If Shepard is an unlikely star, he is an even more unlikely playwright, a maverick in the world of theater. "I don't think I've ever written a play that looks like a play," he says. "They look more like apparitions." He ignores most of his colleagues: "I don't read plays. I don't enjoy going to the theater. I find theater disappointing for the most part." He shuns conventional formats: "Who needs well-made plays? I don't want to write drawing-room comedies." John Lion, founder and general director of the Magic Theater, recalls that "Sam once told me he's not looking for actors, he's looking for chance takers." Shepard is a master of the unpredictable. His works—the early ones most markedly—are charged with intense, staccato monologs (which have come to be known as arias) and a fearless theatricality. The stage overflows with images: mounds of corn in Buried Child, scores of purloined toasters in True West. At the end of La Turista, the protagonist exits by running full speed at the backstage wall and smashing right through it.
Shepard has never had a work on Broadway—he has never wanted to: "I don't know who to address on Broadway. I always felt I was writing for people who would understand me. I never had any aspiration to talk to people I don't know. It's a question of strangers versus friends. I'm not interested in speaking to a big mass audience. I don't see the point."
Preferring the small, personal touch, he refuses to inflate his plays or their significance: "I'm not making monuments. My plays aren't for all time, they're just for this time. Eric Dolphy once said that the thing he loved about music was that it went out into the air and it disappeared. That's what I like about theater."

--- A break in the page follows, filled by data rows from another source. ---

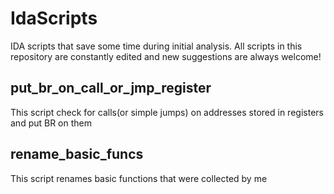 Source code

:# IdaScripts

IDA scripts that save some time during initial analysis. All scripts in this repository are constantly edited and new suggestions are always welcome!

## put_br_on_call_or_jmp_register
This script check for calls(or simple jumps) on addresses stored in registers and put BR on them

## rename_basic_funcs
This script renames basic functions that were collected by me

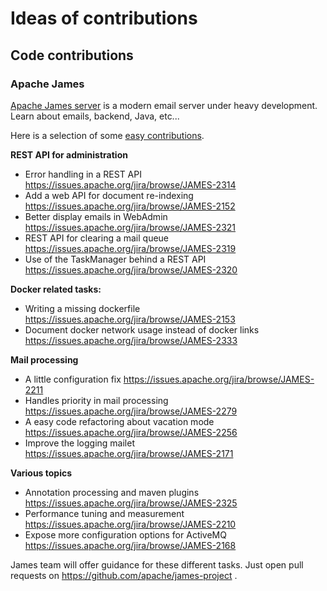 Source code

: # Ideas of contributions

## Code contributions

### Apache James

[Apache James server](http://james.apache.org/#third) is a modern email server under heavy development. Learn about emails, backend, Java, etc...

Here is a selection of some [easy contributions](https://issues.apache.org/jira/issues/?jql=project%20%3D%20JAMES%20AND%20resolution%20%3D%20Unresolved%20AND%20labels%20%3D%20newbie%20ORDER%20BY%20priority%20DESC%2C%20updated%20DESC).

**REST API for administration**

 - Error handling in a REST API https://issues.apache.org/jira/browse/JAMES-2314
 - Add a web API for document re-indexing https://issues.apache.org/jira/browse/JAMES-2152
 - Better display emails in WebAdmin https://issues.apache.org/jira/browse/JAMES-2321
 - REST API for clearing a mail queue https://issues.apache.org/jira/browse/JAMES-2319
 - Use of the TaskManager behind a REST API https://issues.apache.org/jira/browse/JAMES-2320

**Docker related tasks:**

 - Writing a missing dockerfile https://issues.apache.org/jira/browse/JAMES-2153
 - Document docker network usage instead of docker links https://issues.apache.org/jira/browse/JAMES-2333

**Mail processing**

- A little configuration fix https://issues.apache.org/jira/browse/JAMES-2211
 - Handles priority in mail processing https://issues.apache.org/jira/browse/JAMES-2279
 - A easy code refactoring about vacation mode https://issues.apache.org/jira/browse/JAMES-2256
 - Improve the logging mailet https://issues.apache.org/jira/browse/JAMES-2171

**Various topics**

 - Annotation processing and maven plugins https://issues.apache.org/jira/browse/JAMES-2325
 - Performance tuning and measurement https://issues.apache.org/jira/browse/JAMES-2210
 - Expose more configuration options for ActiveMQ https://issues.apache.org/jira/browse/JAMES-2168
 
 James team will offer guidance for these different tasks. Just open pull requests on https://github.com/apache/james-project .
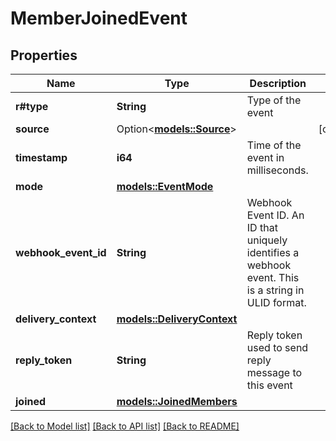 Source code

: # MemberJoinedEvent

## Properties

Name | Type | Description | Notes
------------ | ------------- | ------------- | -------------
**r#type** | **String** | Type of the event | 
**source** | Option<[**models::Source**](Source.md)> |  | [optional]
**timestamp** | **i64** | Time of the event in milliseconds. | 
**mode** | [**models::EventMode**](EventMode.md) |  | 
**webhook_event_id** | **String** | Webhook Event ID. An ID that uniquely identifies a webhook event. This is a string in ULID format. | 
**delivery_context** | [**models::DeliveryContext**](DeliveryContext.md) |  | 
**reply_token** | **String** | Reply token used to send reply message to this event | 
**joined** | [**models::JoinedMembers**](JoinedMembers.md) |  | 

[[Back to Model list]](../README.md#documentation-for-models) [[Back to API list]](../README.md#documentation-for-api-endpoints) [[Back to README]](../README.md)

As for winning the Pulitzer Prize—well, "I'm honored and all that," he says, leaning back and blowing out a cloud of smoke. "But that's not the reason I'm writing, to win prizes." For Shepard, the most important thing was to avoid the publicity the award brought with it: "It's mostly getting over it. You know, there's this great line in one of my favorite films, The Hustler. Paul Newman is hustling these guys at eight ball and they start making jokes about his missing shots. And he looks up and says, 'I don't rattle.' I like that stance—you can't pussyfoot around. I'm not going to write anything different because I won a prize."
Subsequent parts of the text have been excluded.